▸ Description of the task: Lift every line from the entries that includes the word "Avellanal".

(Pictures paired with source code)
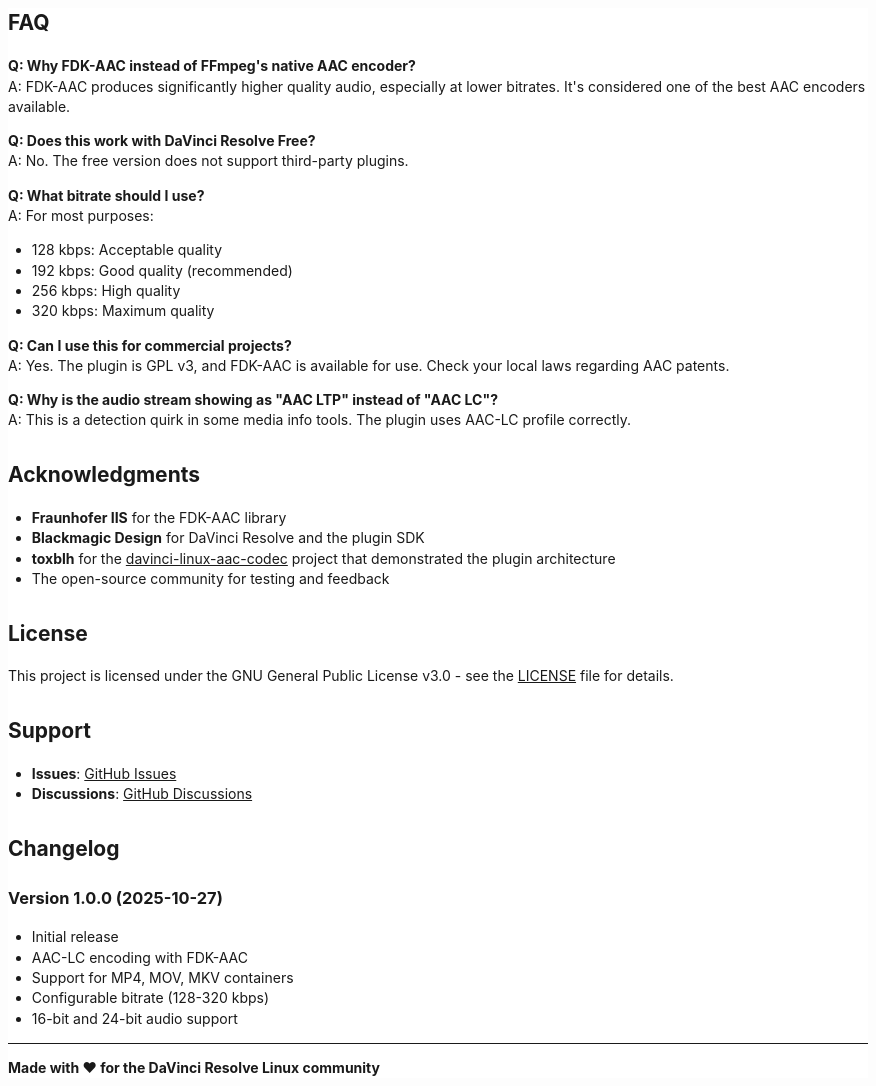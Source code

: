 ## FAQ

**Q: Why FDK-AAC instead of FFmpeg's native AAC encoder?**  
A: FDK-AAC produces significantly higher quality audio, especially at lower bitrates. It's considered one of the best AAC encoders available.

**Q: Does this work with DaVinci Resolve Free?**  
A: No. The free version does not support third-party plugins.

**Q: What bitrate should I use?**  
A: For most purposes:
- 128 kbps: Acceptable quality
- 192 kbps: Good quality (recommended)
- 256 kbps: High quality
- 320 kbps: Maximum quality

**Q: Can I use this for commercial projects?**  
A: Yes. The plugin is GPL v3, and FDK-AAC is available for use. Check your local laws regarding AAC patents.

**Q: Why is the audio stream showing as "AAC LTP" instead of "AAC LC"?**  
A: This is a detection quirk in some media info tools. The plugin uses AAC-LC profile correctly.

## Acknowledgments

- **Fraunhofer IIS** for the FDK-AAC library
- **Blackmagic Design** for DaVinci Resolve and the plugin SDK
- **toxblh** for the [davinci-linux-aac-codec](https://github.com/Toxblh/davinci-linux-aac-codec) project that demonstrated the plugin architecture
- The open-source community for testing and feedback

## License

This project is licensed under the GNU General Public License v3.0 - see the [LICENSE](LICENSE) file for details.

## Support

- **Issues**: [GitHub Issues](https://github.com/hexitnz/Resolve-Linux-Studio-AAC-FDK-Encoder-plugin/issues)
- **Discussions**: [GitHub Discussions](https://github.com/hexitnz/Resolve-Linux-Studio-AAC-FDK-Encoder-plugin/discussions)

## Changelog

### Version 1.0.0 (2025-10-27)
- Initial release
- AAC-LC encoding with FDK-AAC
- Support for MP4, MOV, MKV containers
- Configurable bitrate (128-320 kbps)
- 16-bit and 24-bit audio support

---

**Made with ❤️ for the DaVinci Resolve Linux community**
...
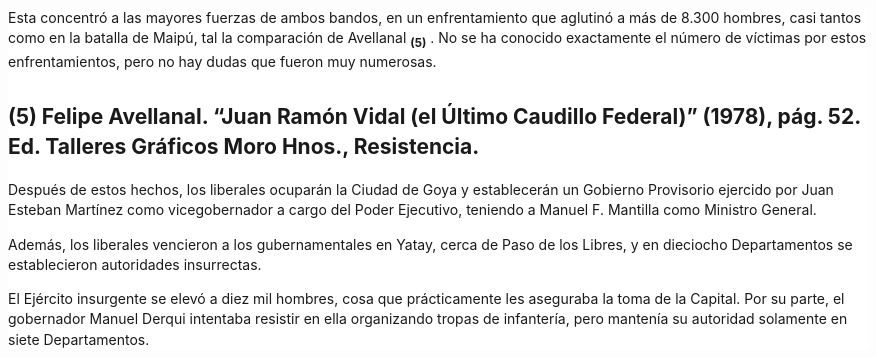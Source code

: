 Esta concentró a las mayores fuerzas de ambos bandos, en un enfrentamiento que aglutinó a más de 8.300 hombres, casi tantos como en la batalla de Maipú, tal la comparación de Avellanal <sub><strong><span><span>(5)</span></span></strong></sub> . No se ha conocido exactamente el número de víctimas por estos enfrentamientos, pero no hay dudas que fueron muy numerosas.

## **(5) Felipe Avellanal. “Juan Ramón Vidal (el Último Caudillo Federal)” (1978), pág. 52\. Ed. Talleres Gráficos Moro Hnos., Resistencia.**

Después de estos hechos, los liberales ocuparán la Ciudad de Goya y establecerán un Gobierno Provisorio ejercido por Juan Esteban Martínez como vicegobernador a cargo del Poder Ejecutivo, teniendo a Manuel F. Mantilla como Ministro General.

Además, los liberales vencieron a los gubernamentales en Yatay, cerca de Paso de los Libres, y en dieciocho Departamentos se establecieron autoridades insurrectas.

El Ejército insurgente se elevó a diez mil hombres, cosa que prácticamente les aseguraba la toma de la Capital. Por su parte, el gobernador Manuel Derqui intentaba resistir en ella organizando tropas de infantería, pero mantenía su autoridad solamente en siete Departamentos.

▸ Task result:
: Esta concentró a las mayores fuerzas de ambos bandos, en un enfrentamiento que aglutinó a más de 8.300 hombres, casi tantos como en la batalla de Maipú, tal la comparación de Avellanal <sub><strong><span><span>(5)</span></span></strong></sub> . No se ha conocido exactamente el número de víctimas por estos enfrentamientos, pero no hay dudas que fueron muy numerosas.
## **(5) Felipe Avellanal. “Juan Ramón Vidal (el Último Caudillo Federal)” (1978), pág. 52\. Ed. Talleres Gráficos Moro Hnos., Resistencia.**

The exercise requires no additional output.